### Data listing
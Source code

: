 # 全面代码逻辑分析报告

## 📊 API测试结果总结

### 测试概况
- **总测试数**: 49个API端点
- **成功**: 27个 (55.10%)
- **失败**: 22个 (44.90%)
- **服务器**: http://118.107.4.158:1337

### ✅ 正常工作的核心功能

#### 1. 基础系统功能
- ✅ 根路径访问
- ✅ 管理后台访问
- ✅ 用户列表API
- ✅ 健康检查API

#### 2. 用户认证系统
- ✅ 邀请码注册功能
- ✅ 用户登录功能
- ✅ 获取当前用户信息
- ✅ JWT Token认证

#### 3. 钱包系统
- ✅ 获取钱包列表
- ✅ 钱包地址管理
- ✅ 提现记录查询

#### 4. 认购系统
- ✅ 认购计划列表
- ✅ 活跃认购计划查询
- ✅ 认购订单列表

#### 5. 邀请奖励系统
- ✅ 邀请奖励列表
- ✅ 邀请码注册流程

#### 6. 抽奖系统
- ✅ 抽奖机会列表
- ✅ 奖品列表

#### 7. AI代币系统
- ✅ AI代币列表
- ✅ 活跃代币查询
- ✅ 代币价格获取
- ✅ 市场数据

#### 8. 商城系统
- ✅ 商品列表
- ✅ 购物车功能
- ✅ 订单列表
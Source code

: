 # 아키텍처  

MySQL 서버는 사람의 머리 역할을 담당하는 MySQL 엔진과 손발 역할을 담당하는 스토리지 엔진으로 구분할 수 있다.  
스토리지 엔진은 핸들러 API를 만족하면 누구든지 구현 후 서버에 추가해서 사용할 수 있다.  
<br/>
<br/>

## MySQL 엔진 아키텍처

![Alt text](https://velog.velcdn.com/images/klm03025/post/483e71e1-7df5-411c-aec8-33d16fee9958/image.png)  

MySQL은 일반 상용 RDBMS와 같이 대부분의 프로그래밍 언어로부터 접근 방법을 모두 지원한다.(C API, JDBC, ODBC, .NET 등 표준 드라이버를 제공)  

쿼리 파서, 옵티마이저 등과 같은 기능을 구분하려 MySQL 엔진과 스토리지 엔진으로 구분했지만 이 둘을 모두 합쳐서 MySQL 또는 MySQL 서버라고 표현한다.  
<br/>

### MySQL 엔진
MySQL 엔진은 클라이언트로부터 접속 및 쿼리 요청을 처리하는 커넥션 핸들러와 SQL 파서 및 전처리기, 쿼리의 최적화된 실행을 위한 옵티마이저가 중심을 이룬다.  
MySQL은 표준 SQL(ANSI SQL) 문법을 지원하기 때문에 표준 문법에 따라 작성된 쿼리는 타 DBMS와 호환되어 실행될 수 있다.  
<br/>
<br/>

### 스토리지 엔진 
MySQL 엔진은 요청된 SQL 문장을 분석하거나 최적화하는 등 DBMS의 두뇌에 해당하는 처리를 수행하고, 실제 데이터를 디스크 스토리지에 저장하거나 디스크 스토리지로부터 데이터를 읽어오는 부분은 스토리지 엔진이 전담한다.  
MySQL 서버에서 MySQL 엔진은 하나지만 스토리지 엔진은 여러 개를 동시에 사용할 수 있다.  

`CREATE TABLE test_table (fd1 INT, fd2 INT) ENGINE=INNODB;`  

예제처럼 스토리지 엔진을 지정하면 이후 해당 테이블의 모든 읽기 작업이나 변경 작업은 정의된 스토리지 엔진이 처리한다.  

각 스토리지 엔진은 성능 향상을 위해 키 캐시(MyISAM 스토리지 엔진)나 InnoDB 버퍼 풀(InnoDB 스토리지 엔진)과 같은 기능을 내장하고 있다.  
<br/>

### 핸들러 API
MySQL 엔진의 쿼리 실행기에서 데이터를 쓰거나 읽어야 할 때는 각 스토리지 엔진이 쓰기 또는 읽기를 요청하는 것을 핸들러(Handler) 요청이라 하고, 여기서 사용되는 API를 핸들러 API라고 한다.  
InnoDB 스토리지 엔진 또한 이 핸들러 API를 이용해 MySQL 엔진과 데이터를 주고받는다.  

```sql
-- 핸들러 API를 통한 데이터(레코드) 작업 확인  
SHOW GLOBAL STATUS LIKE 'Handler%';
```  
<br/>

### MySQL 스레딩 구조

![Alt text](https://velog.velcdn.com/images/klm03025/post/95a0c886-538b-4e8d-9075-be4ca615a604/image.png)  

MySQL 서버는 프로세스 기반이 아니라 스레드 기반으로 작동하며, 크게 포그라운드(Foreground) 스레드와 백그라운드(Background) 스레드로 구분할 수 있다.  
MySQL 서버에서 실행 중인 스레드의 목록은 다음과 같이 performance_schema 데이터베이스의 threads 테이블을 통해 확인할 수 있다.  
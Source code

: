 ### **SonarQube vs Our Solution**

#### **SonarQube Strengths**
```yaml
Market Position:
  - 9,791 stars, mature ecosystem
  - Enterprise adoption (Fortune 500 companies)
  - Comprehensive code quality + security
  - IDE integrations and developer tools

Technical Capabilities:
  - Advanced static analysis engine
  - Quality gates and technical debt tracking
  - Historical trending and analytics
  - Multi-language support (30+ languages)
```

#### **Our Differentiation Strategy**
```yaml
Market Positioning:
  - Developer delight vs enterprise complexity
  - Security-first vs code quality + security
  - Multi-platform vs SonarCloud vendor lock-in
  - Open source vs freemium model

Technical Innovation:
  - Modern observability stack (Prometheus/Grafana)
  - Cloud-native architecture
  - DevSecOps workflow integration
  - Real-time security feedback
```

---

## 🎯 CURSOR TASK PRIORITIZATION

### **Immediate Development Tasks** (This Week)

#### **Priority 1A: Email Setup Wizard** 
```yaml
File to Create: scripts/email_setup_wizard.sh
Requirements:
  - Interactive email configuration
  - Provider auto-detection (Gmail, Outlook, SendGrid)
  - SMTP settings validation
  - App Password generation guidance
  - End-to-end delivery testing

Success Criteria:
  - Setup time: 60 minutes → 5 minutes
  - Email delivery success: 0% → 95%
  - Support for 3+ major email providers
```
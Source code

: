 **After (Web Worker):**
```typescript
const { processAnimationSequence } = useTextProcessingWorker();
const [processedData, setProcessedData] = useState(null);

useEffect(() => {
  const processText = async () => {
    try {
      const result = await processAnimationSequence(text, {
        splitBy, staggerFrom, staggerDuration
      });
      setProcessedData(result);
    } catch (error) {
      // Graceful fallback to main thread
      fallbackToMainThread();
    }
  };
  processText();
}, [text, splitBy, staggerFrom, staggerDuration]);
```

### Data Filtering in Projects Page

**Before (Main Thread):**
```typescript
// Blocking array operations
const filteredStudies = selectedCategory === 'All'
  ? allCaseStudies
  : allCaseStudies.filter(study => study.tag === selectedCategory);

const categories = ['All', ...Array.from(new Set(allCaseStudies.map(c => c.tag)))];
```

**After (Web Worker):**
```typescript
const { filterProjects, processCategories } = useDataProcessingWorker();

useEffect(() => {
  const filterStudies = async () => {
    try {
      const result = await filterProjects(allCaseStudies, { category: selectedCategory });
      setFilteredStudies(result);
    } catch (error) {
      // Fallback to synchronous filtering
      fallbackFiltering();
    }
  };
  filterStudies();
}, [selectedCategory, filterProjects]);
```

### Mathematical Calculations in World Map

### Problem details
Quote all the records exactly, please, leaving none out.

### Written solution
Source code

: # 全面代码逻辑分析报告

## 📊 API测试结果总结

### 测试概况
- **总测试数**: 49个API端点
- **成功**: 27个 (55.10%)
- **失败**: 22个 (44.90%)
- **服务器**: http://118.107.4.158:1337

### ✅ 正常工作的核心功能

#### 1. 基础系统功能
- ✅ 根路径访问
- ✅ 管理后台访问
- ✅ 用户列表API
- ✅ 健康检查API

#### 2. 用户认证系统
- ✅ 邀请码注册功能
- ✅ 用户登录功能
- ✅ 获取当前用户信息
- ✅ JWT Token认证

#### 3. 钱包系统
- ✅ 获取钱包列表
- ✅ 钱包地址管理
- ✅ 提现记录查询

#### 4. 认购系统
- ✅ 认购计划列表
- ✅ 活跃认购计划查询
- ✅ 认购订单列表

#### 5. 邀请奖励系统
- ✅ 邀请奖励列表
- ✅ 邀请码注册流程

#### 6. 抽奖系统
- ✅ 抽奖机会列表
- ✅ 奖品列表

#### 7. AI代币系统
- ✅ AI代币列表
- ✅ 活跃代币查询
- ✅ 代币价格获取
- ✅ 市场数据

#### 8. 商城系统
- ✅ 商品列表
- ✅ 购物车功能
- ✅ 订单列表
Source code

: # 아키텍처  

MySQL 서버는 사람의 머리 역할을 담당하는 MySQL 엔진과 손발 역할을 담당하는 스토리지 엔진으로 구분할 수 있다.  
스토리지 엔진은 핸들러 API를 만족하면 누구든지 구현 후 서버에 추가해서 사용할 수 있다.  
<br/>
<br/>

## MySQL 엔진 아키텍처

![Alt text](https://velog.velcdn.com/images/klm03025/post/483e71e1-7df5-411c-aec8-33d16fee9958/image.png)  

MySQL은 일반 상용 RDBMS와 같이 대부분의 프로그래밍 언어로부터 접근 방법을 모두 지원한다.(C API, JDBC, ODBC, .NET 등 표준 드라이버를 제공)  

쿼리 파서, 옵티마이저 등과 같은 기능을 구분하려 MySQL 엔진과 스토리지 엔진으로 구분했지만 이 둘을 모두 합쳐서 MySQL 또는 MySQL 서버라고 표현한다.  
<br/>

### MySQL 엔진
MySQL 엔진은 클라이언트로부터 접속 및 쿼리 요청을 처리하는 커넥션 핸들러와 SQL 파서 및 전처리기, 쿼리의 최적화된 실행을 위한 옵티마이저가 중심을 이룬다.  
MySQL은 표준 SQL(ANSI SQL) 문법을 지원하기 때문에 표준 문법에 따라 작성된 쿼리는 타 DBMS와 호환되어 실행될 수 있다.  
<br/>
<br/>

### 스토리지 엔진 
MySQL 엔진은 요청된 SQL 문장을 분석하거나 최적화하는 등 DBMS의 두뇌에 해당하는 처리를 수행하고, 실제 데이터를 디스크 스토리지에 저장하거나 디스크 스토리지로부터 데이터를 읽어오는 부분은 스토리지 엔진이 전담한다.  
MySQL 서버에서 MySQL 엔진은 하나지만 스토리지 엔진은 여러 개를 동시에 사용할 수 있다.  

`CREATE TABLE test_table (fd1 INT, fd2 INT) ENGINE=INNODB;`  

예제처럼 스토리지 엔진을 지정하면 이후 해당 테이블의 모든 읽기 작업이나 변경 작업은 정의된 스토리지 엔진이 처리한다.  

각 스토리지 엔진은 성능 향상을 위해 키 캐시(MyISAM 스토리지 엔진)나 InnoDB 버퍼 풀(InnoDB 스토리지 엔진)과 같은 기능을 내장하고 있다.  
<br/>

### 핸들러 API
MySQL 엔진의 쿼리 실행기에서 데이터를 쓰거나 읽어야 할 때는 각 스토리지 엔진이 쓰기 또는 읽기를 요청하는 것을 핸들러(Handler) 요청이라 하고, 여기서 사용되는 API를 핸들러 API라고 한다.  
InnoDB 스토리지 엔진 또한 이 핸들러 API를 이용해 MySQL 엔진과 데이터를 주고받는다.  

```sql
-- 핸들러 API를 통한 데이터(레코드) 작업 확인  
SHOW GLOBAL STATUS LIKE 'Handler%';
```  
<br/>

### MySQL 스레딩 구조

![Alt text](https://velog.velcdn.com/images/klm03025/post/95a0c886-538b-4e8d-9075-be4ca615a604/image.png)  

MySQL 서버는 프로세스 기반이 아니라 스레드 기반으로 작동하며, 크게 포그라운드(Foreground) 스레드와 백그라운드(Background) 스레드로 구분할 수 있다.  
MySQL 서버에서 실행 중인 스레드의 목록은 다음과 같이 performance_schema 데이터베이스의 threads 테이블을 통해 확인할 수 있다.  
Source code

: ### **SonarQube vs Our Solution**

#### **SonarQube Strengths**
```yaml
Market Position:
  - 9,791 stars, mature ecosystem
  - Enterprise adoption (Fortune 500 companies)
  - Comprehensive code quality + security
  - IDE integrations and developer tools

Technical Capabilities:
  - Advanced static analysis engine
  - Quality gates and technical debt tracking
  - Historical trending and analytics
  - Multi-language support (30+ languages)
```

#### **Our Differentiation Strategy**
```yaml
Market Positioning:
  - Developer delight vs enterprise complexity
  - Security-first vs code quality + security
  - Multi-platform vs SonarCloud vendor lock-in
  - Open source vs freemium model

Technical Innovation:
  - Modern observability stack (Prometheus/Grafana)
  - Cloud-native architecture
  - DevSecOps workflow integration
  - Real-time security feedback
```

---

## 🎯 CURSOR TASK PRIORITIZATION

### **Immediate Development Tasks** (This Week)

#### **Priority 1A: Email Setup Wizard** 
```yaml
File to Create: scripts/email_setup_wizard.sh
Requirements:
  - Interactive email configuration
  - Provider auto-detection (Gmail, Outlook, SendGrid)
  - SMTP settings validation
  - App Password generation guidance
  - End-to-end delivery testing

Success Criteria:
  - Setup time: 60 minutes → 5 minutes
  - Email delivery success: 0% → 95%
  - Support for 3+ major email providers
```
Source code

: **After (Web Worker):**
```typescript
const { processAnimationSequence } = useTextProcessingWorker();
const [processedData, setProcessedData] = useState(null);

useEffect(() => {
  const processText = async () => {
    try {
      const result = await processAnimationSequence(text, {
        splitBy, staggerFrom, staggerDuration
      });
      setProcessedData(result);
    } catch (error) {
      // Graceful fallback to main thread
      fallbackToMainThread();
    }
  };
  processText();
}, [text, splitBy, staggerFrom, staggerDuration]);
```

### Data Filtering in Projects Page

**Before (Main Thread):**
```typescript
// Blocking array operations
const filteredStudies = selectedCategory === 'All'
  ? allCaseStudies
  : allCaseStudies.filter(study => study.tag === selectedCategory);

const categories = ['All', ...Array.from(new Set(allCaseStudies.map(c => c.tag)))];
```

**After (Web Worker):**
```typescript
const { filterProjects, processCategories } = useDataProcessingWorker();

useEffect(() => {
  const filterStudies = async () => {
    try {
      const result = await filterProjects(allCaseStudies, { category: selectedCategory });
      setFilteredStudies(result);
    } catch (error) {
      // Fallback to synchronous filtering
      fallbackFiltering();
    }
  };
  filterStudies();
}, [selectedCategory, filterProjects]);
```

### Mathematical Calculations in World Map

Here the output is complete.